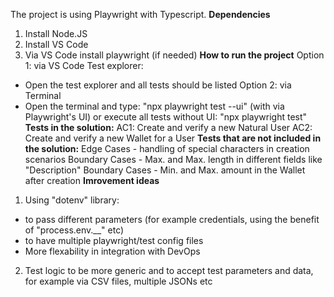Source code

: The project is using Playwright with Typescript.
**Dependencies**
1. Install Node.JS
2. Install VS Code
3. Via VS Code install playwright (if needed)
**How to run the project**
Option 1: via VS Code Test explorer:
* Open the test explorer and all tests should be listed
Option 2: via Terminal
* Open the terminal and type: "npx playwright test --ui" (with via Playwright's UI) or execute all tests without UI: "npx playwright test"
**Tests in the solution:**
AC1: Create and verify a new Natural User
AC2: Create and verify a new Wallet for a User
**Tests that are not included in the solution:**
Edge Cases - handling of special characters in creation scenarios
Boundary Cases - Max. and Max. length in different fields like "Description"
Boundary Cases - Min. and Max. amount in the Wallet after creation
**Imrovement ideas**
1. Using "dotenv" library:
* to pass different parameters (for example credentials, using the benefit of "process.env.__" etc)
* to have multiple playwright/test config files
* More flexability in integration with DevOps
2. Test logic to be more generic and to accept test parameters and data, for example via CSV files, multiple JSONs etc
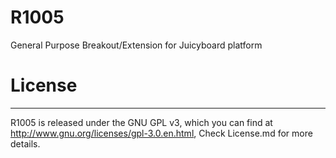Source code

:# R1005
General Purpose Breakout/Extension for Juicyboard platform

# License
-------
R1005 is released under the GNU GPL v3, which you can find at <http://www.gnu.org/licenses/gpl-3.0.en.html>,
Check License.md for more details.
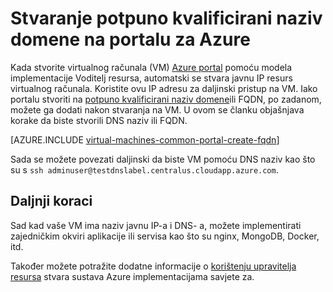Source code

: <properties
   pageTitle="Stvaranje FQDN za na VM Azure portalu | Microsoft Azure"
   description="Saznajte kako stvoriti potpuno kvalificirani naziv domene ili FQDN za upravitelj resursa koji se temelje virtualnog računala na portalu za Azure."
   services="virtual-machines-linux"
   documentationCenter=""
   authors="iainfoulds"
   manager="timlt"
   editor="tysonn"
   tags="azure-resource-manager"/>

<tags
   ms.service="virtual-machines-linux"
   ms.devlang="na"
   ms.topic="article"
   ms.tgt_pltfrm="vm-linux"
   ms.workload="infrastructure-services"
   ms.date="08/23/2016"
   ms.author="iainfou"/>

# <a name="create-a-fully-qualified-domain-name-in-the-azure-portal"></a>Stvaranje potpuno kvalificirani naziv domene na portalu za Azure
Kada stvorite virtualnog računala (VM) [Azure portal](https://portal.azure.com) pomoću modela implementacije Voditelj resursa, automatski se stvara javnu IP resurs virtualnog računala. Koristite ovu IP adresu za daljinski pristup na VM. Iako portalu stvoriti na [potpuno kvalificirani naziv domene](https://en.wikipedia.org/wiki/Fully_qualified_domain_name)ili FQDN, po zadanom, možete ga dodati nakon stvaranja na VM. U ovom se članku objašnjava korake da biste stvorili DNS naziv ili FQDN.

[AZURE.INCLUDE [virtual-machines-common-portal-create-fqdn](../../includes/virtual-machines-common-portal-create-fqdn.md)]

Sada se možete povezati daljinski da biste VM pomoću DNS naziv kao što su s `ssh adminuser@testdnslabel.centralus.cloudapp.azure.com`.

## <a name="next-steps"></a>Daljnji koraci
Sad kad vaše VM ima naziv javnu IP-a i DNS- a, možete implementirati zajedničkim okviri aplikacije ili servisa kao što su nginx, MongoDB, Docker, itd.

Također možete potražite dodatne informacije o [korištenju upravitelja resursa](../azure-resource-manager/resource-group-overview.md) stvara sustava Azure implementacijama savjete za.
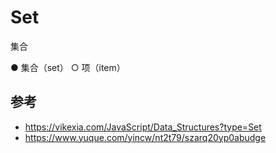 # Set

集合

● 集合（set）
  ○ 项（item）

## 参考

- https://vikexia.com/JavaScript/Data_Structures?type=Set
- https://www.yuque.com/yincw/nt2t79/szarq20yp0abudge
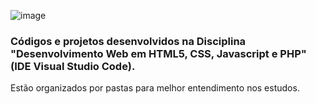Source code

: ![image](https://github.com/user-attachments/assets/257af043-ce0e-450d-ab00-1c1ddb0a3836)

### Códigos e projetos desenvolvidos na Disciplina "Desenvolvimento Web em HTML5, CSS, Javascript e PHP" (IDE Visual Studio Code).
Estão organizados por pastas para melhor entendimento nos estudos.
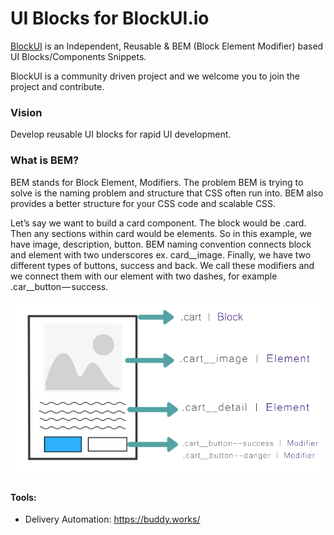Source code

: # UI Blocks for BlockUI.io
[BlockUI](https://blockui.io) is an Independent, Reusable & BEM (Block
Element Modifier) based UI Blocks/Components Snippets.
 
BlockUI is a community driven project and we welcome you to join the project and contribute.

### Vision
Develop reusable UI blocks for rapid UI development.

### What is BEM?
BEM stands for Block Element, Modifiers. The problem BEM is trying to solve is the naming problem and structure that CSS often run into. BEM also provides a better structure for your CSS code and scalable CSS.

Let’s say we want to build a card component. The block would be .card. Then any sections within card would be elements. So in this example, we have image, description, button. BEM naming convention connects block and element with two underscores ex. card__image. Finally, we have two different types of buttons, success and back. We call these modifiers and we connect them with our element with two dashes, for example .car__button — success.

![BEM Sample](https://raw.githubusercontent.com/webreinvent/blockui/master/public/img/bem-sample.png "Example of BEM")



#### Tools:

- Delivery Automation:  https://buddy.works/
- - - -
PROBLEM TO SOLVE:
Each line above must be set down exactly, though no picture should be carried over.

TASK ANSWER:
Source code

: The project is using Playwright with Typescript.
**Dependencies**
1. Install Node.JS
2. Install VS Code
3. Via VS Code install playwright (if needed)
**How to run the project**
Option 1: via VS Code Test explorer:
* Open the test explorer and all tests should be listed
Option 2: via Terminal
* Open the terminal and type: "npx playwright test --ui" (with via Playwright's UI) or execute all tests without UI: "npx playwright test"
**Tests in the solution:**
AC1: Create and verify a new Natural User
AC2: Create and verify a new Wallet for a User
**Tests that are not included in the solution:**
Edge Cases - handling of special characters in creation scenarios
Boundary Cases - Max. and Max. length in different fields like "Description"
Boundary Cases - Min. and Max. amount in the Wallet after creation
**Imrovement ideas**
1. Using "dotenv" library:
* to pass different parameters (for example credentials, using the benefit of "process.env.__" etc)
* to have multiple playwright/test config files
* More flexability in integration with DevOps
2. Test logic to be more generic and to accept test parameters and data, for example via CSV files, multiple JSONs etc
Source code

:# R1005
General Purpose Breakout/Extension for Juicyboard platform

# License
-------
R1005 is released under the GNU GPL v3, which you can find at <http://www.gnu.org/licenses/gpl-3.0.en.html>,
Check License.md for more details.
Source code

: <properties
   pageTitle="Stvaranje FQDN za na VM Azure portalu | Microsoft Azure"
   description="Saznajte kako stvoriti potpuno kvalificirani naziv domene ili FQDN za upravitelj resursa koji se temelje virtualnog računala na portalu za Azure."
   services="virtual-machines-linux"
   documentationCenter=""
   authors="iainfoulds"
   manager="timlt"
   editor="tysonn"
   tags="azure-resource-manager"/>

<tags
   ms.service="virtual-machines-linux"
   ms.devlang="na"
   ms.topic="article"
   ms.tgt_pltfrm="vm-linux"
   ms.workload="infrastructure-services"
   ms.date="08/23/2016"
   ms.author="iainfou"/>

# <a name="create-a-fully-qualified-domain-name-in-the-azure-portal"></a>Stvaranje potpuno kvalificirani naziv domene na portalu za Azure
Kada stvorite virtualnog računala (VM) [Azure portal](https://portal.azure.com) pomoću modela implementacije Voditelj resursa, automatski se stvara javnu IP resurs virtualnog računala. Koristite ovu IP adresu za daljinski pristup na VM. Iako portalu stvoriti na [potpuno kvalificirani naziv domene](https://en.wikipedia.org/wiki/Fully_qualified_domain_name)ili FQDN, po zadanom, možete ga dodati nakon stvaranja na VM. U ovom se članku objašnjava korake da biste stvorili DNS naziv ili FQDN.

[AZURE.INCLUDE [virtual-machines-common-portal-create-fqdn](../../includes/virtual-machines-common-portal-create-fqdn.md)]

Sada se možete povezati daljinski da biste VM pomoću DNS naziv kao što su s `ssh adminuser@testdnslabel.centralus.cloudapp.azure.com`.

## <a name="next-steps"></a>Daljnji koraci
Sad kad vaše VM ima naziv javnu IP-a i DNS- a, možete implementirati zajedničkim okviri aplikacije ili servisa kao što su nginx, MongoDB, Docker, itd.

Također možete potražite dodatne informacije o [korištenju upravitelja resursa](../azure-resource-manager/resource-group-overview.md) stvara sustava Azure implementacijama savjete za.
 # Set

集合

● 集合（set）
  ○ 项（item）

## 参考

- https://vikexia.com/JavaScript/Data_Structures?type=Set
- https://www.yuque.com/yincw/nt2t79/szarq20yp0abudge
Source code

: ![image](https://github.com/user-attachments/assets/257af043-ce0e-450d-ab00-1c1ddb0a3836)

### Códigos e projetos desenvolvidos na Disciplina "Desenvolvimento Web em HTML5, CSS, Javascript e PHP" (IDE Visual Studio Code).
Estão organizados por pastas para melhor entendimento nos estudos.
Source code

: # UI Blocks for BlockUI.io
[BlockUI](https://blockui.io) is an Independent, Reusable & BEM (Block
Element Modifier) based UI Blocks/Components Snippets.
 
BlockUI is a community driven project and we welcome you to join the project and contribute.

### Vision
Develop reusable UI blocks for rapid UI development.

### What is BEM?
BEM stands for Block Element, Modifiers. The problem BEM is trying to solve is the naming problem and structure that CSS often run into. BEM also provides a better structure for your CSS code and scalable CSS.

Let’s say we want to build a card component. The block would be .card. Then any sections within card would be elements. So in this example, we have image, description, button. BEM naming convention connects block and element with two underscores ex. card__image. Finally, we have two different types of buttons, success and back. We call these modifiers and we connect them with our element with two dashes, for example .car__button — success.

![BEM Sample](https://raw.githubusercontent.com/webreinvent/blockui/master/public/img/bem-sample.png "Example of BEM")



#### Tools:

- Delivery Automation:  https://buddy.works/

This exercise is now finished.